**WORK TO COMPLETE**
Please write each record out again word for word.

[Saved entries]

------------------------------------------------------------------------

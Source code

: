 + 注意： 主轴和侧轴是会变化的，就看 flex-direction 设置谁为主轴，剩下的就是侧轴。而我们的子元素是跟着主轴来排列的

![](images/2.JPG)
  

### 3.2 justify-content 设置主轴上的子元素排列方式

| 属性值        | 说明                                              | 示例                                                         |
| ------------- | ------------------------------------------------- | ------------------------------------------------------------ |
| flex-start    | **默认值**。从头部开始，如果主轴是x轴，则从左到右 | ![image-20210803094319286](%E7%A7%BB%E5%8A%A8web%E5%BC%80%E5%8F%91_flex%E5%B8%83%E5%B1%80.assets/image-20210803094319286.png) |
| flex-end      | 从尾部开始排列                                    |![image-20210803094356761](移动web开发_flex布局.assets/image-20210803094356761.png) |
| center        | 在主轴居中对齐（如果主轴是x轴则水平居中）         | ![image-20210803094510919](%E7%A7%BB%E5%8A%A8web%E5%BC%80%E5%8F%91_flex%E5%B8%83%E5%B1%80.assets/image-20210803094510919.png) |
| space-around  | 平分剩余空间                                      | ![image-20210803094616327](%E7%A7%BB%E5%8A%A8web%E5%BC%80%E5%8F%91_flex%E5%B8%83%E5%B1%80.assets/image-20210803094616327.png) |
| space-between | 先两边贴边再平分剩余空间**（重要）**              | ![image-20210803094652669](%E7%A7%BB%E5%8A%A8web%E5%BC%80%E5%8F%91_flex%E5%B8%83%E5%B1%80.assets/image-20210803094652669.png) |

------------------------------------------------------------------------

**EXPECTED ANSWER**
Source code

: + 注意： 主轴和侧轴是会变化的，就看 flex-direction 设置谁为主轴，剩下的就是侧轴。而我们的子元素是跟着主轴来排列的

![](images/2.JPG)
  

### 3.2 justify-content 设置主轴上的子元素排列方式

| 属性值        | 说明                                              | 示例                                                         |
| ------------- | ------------------------------------------------- | ------------------------------------------------------------ |
| flex-start    | **默认值**。从头部开始，如果主轴是x轴，则从左到右 | ![image-20210803094319286](%E7%A7%BB%E5%8A%A8web%E5%BC%80%E5%8F%91_flex%E5%B8%83%E5%B1%80.assets/image-20210803094319286.png) |
| flex-end      | 从尾部开始排列                                    |![image-20210803094356761](移动web开发_flex布局.assets/image-20210803094356761.png) |
| center        | 在主轴居中对齐（如果主轴是x轴则水平居中）         | ![image-20210803094510919](%E7%A7%BB%E5%8A%A8web%E5%BC%80%E5%8F%91_flex%E5%B8%83%E5%B1%80.assets/image-20210803094510919.png) |
| space-around  | 平分剩余空间                                      | ![image-20210803094616327](%E7%A7%BB%E5%8A%A8web%E5%BC%80%E5%8F%91_flex%E5%B8%83%E5%B1%80.assets/image-20210803094616327.png) |
| space-between | 先两边贴边再平分剩余空间**（重要）**              | ![image-20210803094652669](%E7%A7%BB%E5%8A%A8web%E5%BC%80%E5%8F%91_flex%E5%B8%83%E5%B1%80.assets/image-20210803094652669.png) |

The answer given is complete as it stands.